═══ Material shown
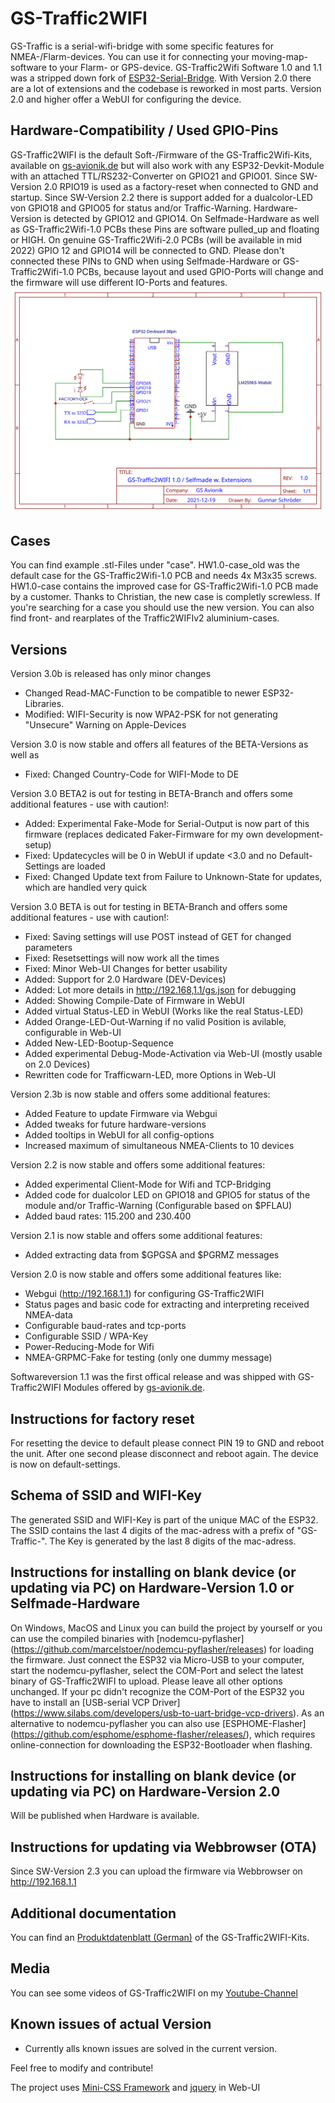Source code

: # GS-Traffic2WIFI
GS-Traffic is a serial-wifi-bridge with some specific features for NMEA-/Flarm-devices. You can use it for connecting your moving-map-software to your Flarm- or GPS-device.
GS-Traffic2Wifi Software 1.0 and 1.1 was a stripped down fork of [ESP32-Serial-Bridge](https://github.com/AlphaLima/ESP32-Serial-Bridge). With Version 2.0 there are a lot of extensions and the codebase is reworked in most parts. Version 2.0 and higher offer a WebUI for configuring the device.

## Hardware-Compatibility / Used GPIO-Pins
GS-Traffic2WIFI is the default Soft-/Firmware of the GS-Traffic2Wifi-Kits, available on [gs-avionik.de](https://www.gs-avionik.de) but will also work with any ESP32-Devkit-Module with an attached TTL/RS232-Converter on GPIO21 and GPIO01.
Since SW-Version 2.0 RPIO19 is used as a factory-reset when connected to GND and startup.
Since SW-Version 2.2 there is support added for a dualcolor-LED von GPIO18 and GPIO05 for status and/or Traffic-Warning.
Hardware-Version is detected by GPIO12 and GPIO14. On Selfmade-Hardware as well as GS-Traffic2Wifi-1.0 PCBs these Pins are software pulled_up and floating or HIGH. On genuine GS-Traffic2Wifi-2.0 PCBs (will be available in mid 2022) GPIO 12 and GPIO14 will be connected to GND. Please don't connected these PINs to GND when using Selfmade-Hardware or GS-Traffic2Wifi-1.0 PCBs, because layout and used GPIO-Ports will change and the firmware will use different IO-Ports and features.
![Schematic](docs/schematic.svg)

## Cases
You can find example .stl-Files under "case". HW1.0-case_old was the default case for the GS-Traffic2Wifi-1.0 PCB and needs 4x M3x35 screws. HW1.0-case contains the improved case for GS-Traffic2Wifi-1.0 PCB made by a customer. Thanks to Christian, the new case is completly screwless. If you're searching for a case you should use the new version. You can also find front- and rearplates of the Traffic2WIFIv2 aluminium-cases.


## Versions
Version 3.0b is released has only minor changes
 - Changed Read-MAC-Function to be compatible to newer ESP32-Libraries.
 - Modified: WIFI-Security is now WPA2-PSK for not generating "Unsecure" Warning on Apple-Devices

Version 3.0 is now stable and offers all features of the BETA-Versions as well as
- Fixed: Changed Country-Code for WIFI-Mode to DE

Version 3.0 BETA2 is out for testing in BETA-Branch and offers some additional features - use with caution!:
- Added: Experimental Fake-Mode for Serial-Output is now part of this firmware (replaces dedicated Faker-Firmware for my own development-setup)
- Fixed: Updatecycles will be 0 in WebUI if update <3.0 and no Default-Settings are loaded
- Fixed: Changed Update text from Failure to Unknown-State for updates, which are handled very quick

Version 3.0 BETA is out for testing in BETA-Branch and offers some additional features - use with caution!:
- Fixed: Saving settings will use POST instead of GET for changed parameters
- Fixed: Resetsettings will now work all the times
- Fixed: Minor Web-UI Changes for better usability
- Added: Support for 2.0 Hardware (DEV-Devices)
- Added: Lot more details in http://192.168,1.1/gs.json for debugging
- Added: Showing Compile-Date of Firmware in WebUI
- Added virtual Status-LED in WebUI (Works like the real Status-LED)
- Added Orange-LED-Out-Warning if no valid Position is avilable, configurable in Web-UI
- Added New-LED-Bootup-Sequence
- Added experimental Debug-Mode-Activation via Web-UI (mostly usable on 2.0 Devices)
- Rewritten code for Trafficwarn-LED, more Options in Web-UI

Version 2.3b is now stable and offers some additional features:
- Added Feature to update Firmware via Webgui
- Added tweaks for future hardware-versions
- Added tooltips in WebUI for all config-options
- Increased maximum of simultaneous NMEA-Clients to 10 devices

Version 2.2 is now stable and offers some additional features:
- Added experimental Client-Mode for Wifi and TCP-Bridging
- Added code for dualcolor LED on GPIO18 and GPIO5 for status of the module and/or Traffic-Warning (Configurable based on $PFLAU)
- Added baud rates: 115.200 and 230.400

Version 2.1 is now stable and offers some additional features:
- Added extracting data from $GPGSA and $PGRMZ messages

Version 2.0 is now stable and offers some additional features like:
- Webgui (http://192.168.1.1) for configuring GS-Traffic2WIFI
- Status pages and basic code for extracting and interpreting received NMEA-data
- Configurable baud-rates and tcp-ports
- Configurable SSID / WPA-Key
- Power-Reducing-Mode for Wifi
- NMEA-GRPMC-Fake for testing (only one dummy message)

Softwareversion 1.1 was the first offical release and was shipped with GS-Traffic2WIFI Modules offered by [gs-avionik.de](https://www.gs-avionik.de).

## Instructions for factory reset
For resetting the device to default please connect PIN 19 to GND and reboot the unit. After one second please disconnect and reboot again. The device is now on default-settings.

## Schema of SSID and WIFI-Key
The generated SSID and WIFI-Key is part of the unique MAC of the ESP32. The SSID contains the last 4 digits of the mac-adress with a prefix of "GS-Traffic-". The Key is generated by the last 8 digits of the mac-adress.

## Instructions for installing on blank device (or updating via PC) on Hardware-Version 1.0 or Selfmade-Hardware
On Windows, MacOS and Linux you can build the project by yourself or you can use the compiled binaries with [nodemcu-pyflasher] (https://github.com/marcelstoer/nodemcu-pyflasher/releases) for loading the firmware. Just connect the ESP32 via Micro-USB to your computer, start the nodemcu-pyflasher, select the COM-Port and select the latest binary of GS-Traffic2WIFI to upload. Please leave all other options unchanged. If your pc didn't recognize the COM-Port of the ESP32 you have to install an [USB-serial VCP Driver]  (https://www.silabs.com/developers/usb-to-uart-bridge-vcp-drivers). As an alternative to nodemcu-pyflasher you can also use [ESPHOME-Flasher] (https://github.com/esphome/esphome-flasher/releases/), which requires online-connection for downloading the ESP32-Bootloader when flashing.

## Instructions for installing on blank device (or updating via PC) on Hardware-Version 2.0
Will be published when Hardware is available.

## Instructions for updating via Webbrowser (OTA)
Since SW-Version 2.3 you can upload the firmware via Webbrowser on http://192.168.1.1

## Additional documentation
You can find an [Produktdatenblatt (German)](https://gs-avionik.de/gs-datenblaetter/Produktdatenblatt%20GS-Traffic2WIFI.pdf) of the GS-Traffic2WIFI-Kits.

## Media
You can see some videos of GS-Traffic2WIFI on my [Youtube-Channel](https://www.youtube.com/channel/UCv42FT93emRBfOEssAWbdOw)

##  Known issues of actual Version
- Currently alls known issues are solved in the current version.

Feel free to modify and contribute! 

The project uses [Mini-CSS Framework](https://minicss.org) and [jquery](https://github.com/jquery/jquery) in Web-UI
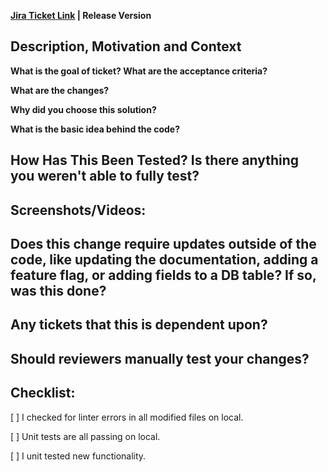**[Jira Ticket Link](#) | Release Version**

## Description, Motivation and Context

**What is the goal of ticket?  What are the acceptance criteria?**

**What are the changes?**

**Why did you choose this solution?**

**What is the basic idea behind the code?**

## How Has This Been Tested?  Is there anything you weren't able to fully test?

## Screenshots/Videos:

## Does this change require updates outside of the code, like updating the documentation, adding a feature flag, or adding fields to a DB table? If so, was this done?

## Any tickets that this is dependent upon?

## Should reviewers manually test your changes?

## Checklist:
[ ] I checked for linter errors in all modified files on local.

[ ] Unit tests are all passing on local.

[ ] I unit tested new functionality.
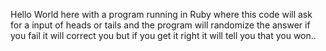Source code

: Hello World here with a program running in Ruby where this code will ask for a input of heads or tails and the program will randomize the answer if you fail it will correct you but if you get it right it will tell you that you won..
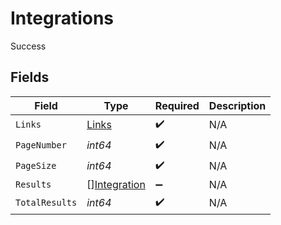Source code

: # Integrations

Success


## Fields

| Field                                               | Type                                                | Required                                            | Description                                         |
| --------------------------------------------------- | --------------------------------------------------- | --------------------------------------------------- | --------------------------------------------------- |
| `Links`                                             | [Links](../../models/shared/links.md)               | :heavy_check_mark:                                  | N/A                                                 |
| `PageNumber`                                        | *int64*                                             | :heavy_check_mark:                                  | N/A                                                 |
| `PageSize`                                          | *int64*                                             | :heavy_check_mark:                                  | N/A                                                 |
| `Results`                                           | [][Integration](../../models/shared/integration.md) | :heavy_minus_sign:                                  | N/A                                                 |
| `TotalResults`                                      | *int64*                                             | :heavy_check_mark:                                  | N/A                                                 |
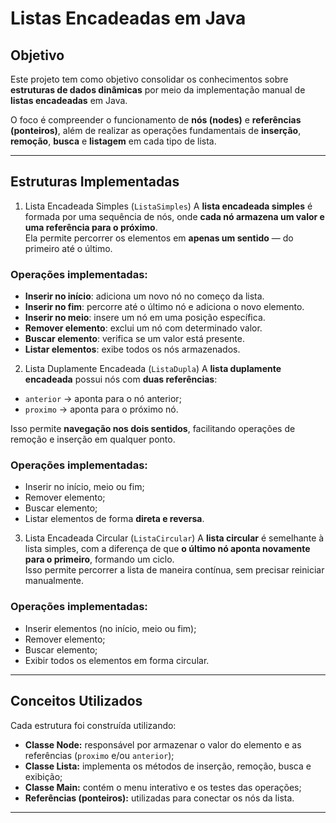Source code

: #  Listas Encadeadas em Java

##  Objetivo
Este projeto tem como objetivo consolidar os conhecimentos sobre **estruturas de dados dinâmicas** por meio da implementação manual de **listas encadeadas** em Java.

O foco é compreender o funcionamento de **nós (nodes)** e **referências (ponteiros)**, além de realizar as operações fundamentais de **inserção**, **remoção**, **busca** e **listagem** em cada tipo de lista.


---


##  Estruturas Implementadas


1. Lista Encadeada Simples (`ListaSimples`)
A **lista encadeada simples** é formada por uma sequência de nós, onde **cada nó armazena um valor e uma referência para o próximo**.  
Ela permite percorrer os elementos em **apenas um sentido** — do primeiro até o último.

### Operações implementadas:
- **Inserir no início**: adiciona um novo nó no começo da lista.  
- **Inserir no fim**: percorre até o último nó e adiciona o novo elemento.  
- **Inserir no meio**: insere um nó em uma posição específica.  
- **Remover elemento**: exclui um nó com determinado valor.  
- **Buscar elemento**: verifica se um valor está presente.  
- **Listar elementos**: exibe todos os nós armazenados.

2. Lista Duplamente Encadeada (`ListaDupla`)
A **lista duplamente encadeada** possui nós com **duas referências**:
- `anterior` → aponta para o nó anterior;
- `proximo` → aponta para o próximo nó.

Isso permite **navegação nos dois sentidos**, facilitando operações de remoção e inserção em qualquer ponto.

### Operações implementadas:
- Inserir no início, meio ou fim;
- Remover elemento;
- Buscar elemento;
- Listar elementos de forma **direta e reversa**.


3. Lista Encadeada Circular (`ListaCircular`)
A **lista circular** é semelhante à lista simples, com a diferença de que **o último nó aponta novamente para o primeiro**, formando um ciclo.  
Isso permite percorrer a lista de maneira contínua, sem precisar reiniciar manualmente.

###  Operações implementadas:
- Inserir elementos (no início, meio ou fim);
- Remover elemento;
- Buscar elemento;
- Exibir todos os elementos em forma circular.



---
##  Conceitos Utilizados

Cada estrutura foi construída utilizando: 

- **Classe Node:** responsável por armazenar o valor do elemento e as referências (`proximo` e/ou `anterior`);
- **Classe Lista:** implementa os métodos de inserção, remoção, busca e exibição;
- **Classe Main:** contém o menu interativo e os testes das operações;
- **Referências (ponteiros):** utilizadas para conectar os nós da lista.

---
══════
• **What is being asked**: Set the lines above down again, word for word, from the first through the one containing "Since SW-Version 2.0"; pictures excluded.

• **Answer to this exercise**:
Source code

: # GS-Traffic2WIFI
GS-Traffic is a serial-wifi-bridge with some specific features for NMEA-/Flarm-devices. You can use it for connecting your moving-map-software to your Flarm- or GPS-device.
GS-Traffic2Wifi Software 1.0 and 1.1 was a stripped down fork of [ESP32-Serial-Bridge](https://github.com/AlphaLima/ESP32-Serial-Bridge). With Version 2.0 there are a lot of extensions and the codebase is reworked in most parts. Version 2.0 and higher offer a WebUI for configuring the device.

## Hardware-Compatibility / Used GPIO-Pins
GS-Traffic2WIFI is the default Soft-/Firmware of the GS-Traffic2Wifi-Kits, available on [gs-avionik.de](https://www.gs-avionik.de) but will also work with any ESP32-Devkit-Module with an attached TTL/RS232-Converter on GPIO21 and GPIO01.
Since SW-Version 2.0 RPIO19 is used as a factory-reset when connected to GND and startup.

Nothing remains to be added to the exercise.